I'm halfway through it, it's fantastic.

BTW...Joe Hill is Stephen King's son. The writing style is incredibly similar.
 
Good call. Any ones in particular that really got you?

"The Hidden Chamber", "Strange Little Girls", "Pages From a Journal...", "Feeders and Eaters" are the more deliberately macabre from his book "Fragile Things"

"Nicholas Was", "BabyCakes" and "Snow, Glass, Apples" are more...oddly uneasy...than macabre from "Smoke and Mirrors".

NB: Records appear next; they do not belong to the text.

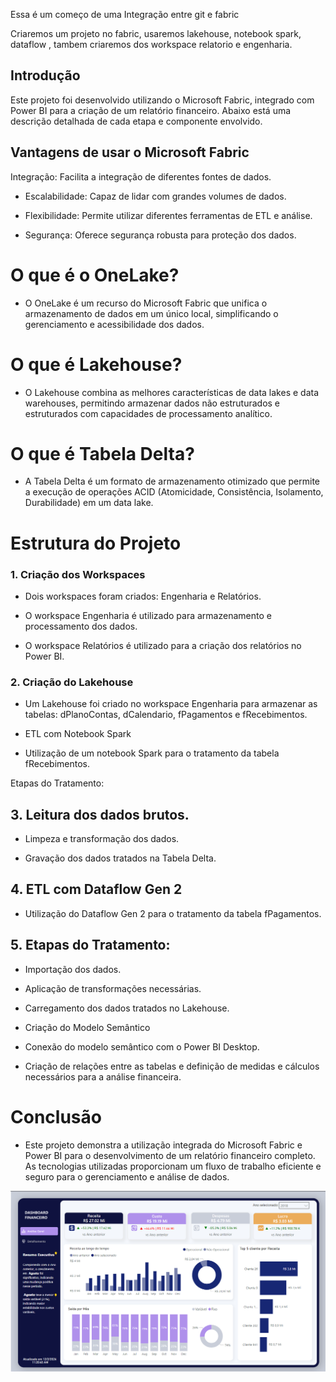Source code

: Essa é um começo de uma Integração entre git e fabric

Criaremos um projeto no fabric, usaremos lakehouse, notebook spark, dataflow , tambem criaremos dos workspace relatorio e engenharia.

## Introdução
Este projeto foi desenvolvido utilizando o Microsoft Fabric, integrado com Power BI para a criação de um relatório financeiro. Abaixo está uma descrição detalhada de cada etapa e componente envolvido.

## Vantagens de usar o Microsoft Fabric
Integração: Facilita a integração de diferentes fontes de dados.

- Escalabilidade: Capaz de lidar com grandes volumes de dados.

- Flexibilidade: Permite utilizar diferentes ferramentas de ETL e análise.

- Segurança: Oferece segurança robusta para proteção dos dados.

# O que é o OneLake?
- O OneLake é um recurso do Microsoft Fabric que unifica o armazenamento de dados em um único local, simplificando o gerenciamento e acessibilidade dos dados.

# O que é Lakehouse?
- O Lakehouse combina as melhores características de data lakes e data warehouses, permitindo armazenar dados não estruturados e estruturados com capacidades de processamento analítico.

# O que é Tabela Delta?
- A Tabela Delta é um formato de armazenamento otimizado que permite a execução de operações ACID (Atomicidade, Consistência, Isolamento, Durabilidade) em um data lake.

# Estrutura do Projeto
### 1. Criação dos Workspaces

* Dois workspaces foram criados: Engenharia e Relatórios.

* O workspace Engenharia é utilizado para armazenamento e processamento dos dados.

* O workspace Relatórios é utilizado para a criação dos relatórios no Power BI.

### 2. Criação do Lakehouse

* Um Lakehouse foi criado no workspace Engenharia para armazenar as tabelas: dPlanoContas, dCalendario, fPagamentos e fRecebimentos.

* ETL com Notebook Spark

* Utilização de um notebook Spark para o tratamento da tabela fRecebimentos.

Etapas do Tratamento:

## 3. Leitura dos dados brutos.

* Limpeza e transformação dos dados.

* Gravação dos dados tratados na Tabela Delta.

## 4. ETL com Dataflow Gen 2

* Utilização do Dataflow Gen 2 para o tratamento da tabela fPagamentos.

## 5. Etapas do Tratamento:

* Importação dos dados.

* Aplicação de transformações necessárias.

* Carregamento dos dados tratados no Lakehouse.

* Criação do Modelo Semântico

* Conexão do modelo semântico com o Power BI Desktop.

* Criação de relações entre as tabelas e definição de medidas e cálculos necessários para a análise financeira.

# Conclusão

- Este projeto demonstra a utilização integrada do Microsoft Fabric e Power BI para o desenvolvimento de um relatório financeiro completo.
As tecnologias utilizadas proporcionam um fluxo de trabalho eficiente e seguro para o gerenciamento e análise de dados.



![Relatório_Financeiro](https://github.com/Robertofsouzas/Git-fabric/blob/main/Relatorio_financeiro.png)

But honestly, you really need to read both books to get the whole effect. The stories, individually, really are short, but I've left off a couple I thought were equally disturbing because the writing style may not to be everyone's taste.
 
I wonder if this will be classified, as a trick thread, or a treat thread?
 
He had several, but I can't find my favorite, The Great God Pan. Saki's stuff was either surreally disturbing or hilarious (and disturbing), and sometimes both.

I'll try to find some others as they come to me.

Aaand, I couldn't find it because it was by a different author, silly me. It was written by Arthur Machen (who also has several other disturbing stories), and here's Project Gutenberg's download page for it:

http://www.gutenberg.org/ebooks/389
 
If you like vintage Stephen King, get a copy of NOS4A2, by Joe Hill.

I'm halfway through it, it's fantastic.

BTW...Joe Hill is Stephen King's son. The writing style is incredibly similar.

I've read his others, liked Heart Shaped Box but not so much Horns. Which put me off reading this one. He writes and looks like his Dad for sure.
 
When I was in grade 6 my teacher asked us to read a book about animals and do a report. I asked my older cousin for help...he gave me Cujo.

The only other story I've read since that's given me the creeps is "Luella Miller" by Mary E. Wilkins Freeman

http://www.litgothic.com/Texts/luella.html
 
The Night Land by William Hope Hodgson is one I'm reading right now. Very eerie and unsettling. Some don't like it for it's archaic language but I find that it adds to it's allure. Either way you can always try one of the modernized rewrites if that's more your style.
 
If you like vintage Stephen King, get a copy of NOS4A2, by Joe Hill.

I'm halfway through it, it's fantastic.

BTW...Joe Hill is Stephen King's son. The writing style is incredibly similar.

I flew through this book. Best of the horror genre I've read in years, and that very much includes the last several SK releases. I even remarked to my boyfriend that Joe may be as good as his dad.
 

Why does everyone like Call of Cthullu so much? I know I'm missing something. I don't find it scary or interesting at all, and I know it's my fault because everybody else loves it. It's about a kid who finds a statue at his uncle's. That's it. Statue never comes to life. Statue never causes anything fucked up to happen, like in monkey's paw. It's just a neat statue. That's the entire story.

Of course, I often don't understand why Lovecraft is scary. Like that other story- probably my favorite, where he's ODed on opium and he's having a bad trip- because that is seriously what it's like to OD on opioids. Even that part- especially that part, where he's like, "ancient authors talk of tigers" and later he's like, "No wait... that wasn't ancient authors that was the Jungle Book. The fuck is wrong with me? Oh right, I'm high." And then he starts laughing.

And then he sees that chior of ocean people who tell him to calm the fuck down... That's a good story. But it's not scary.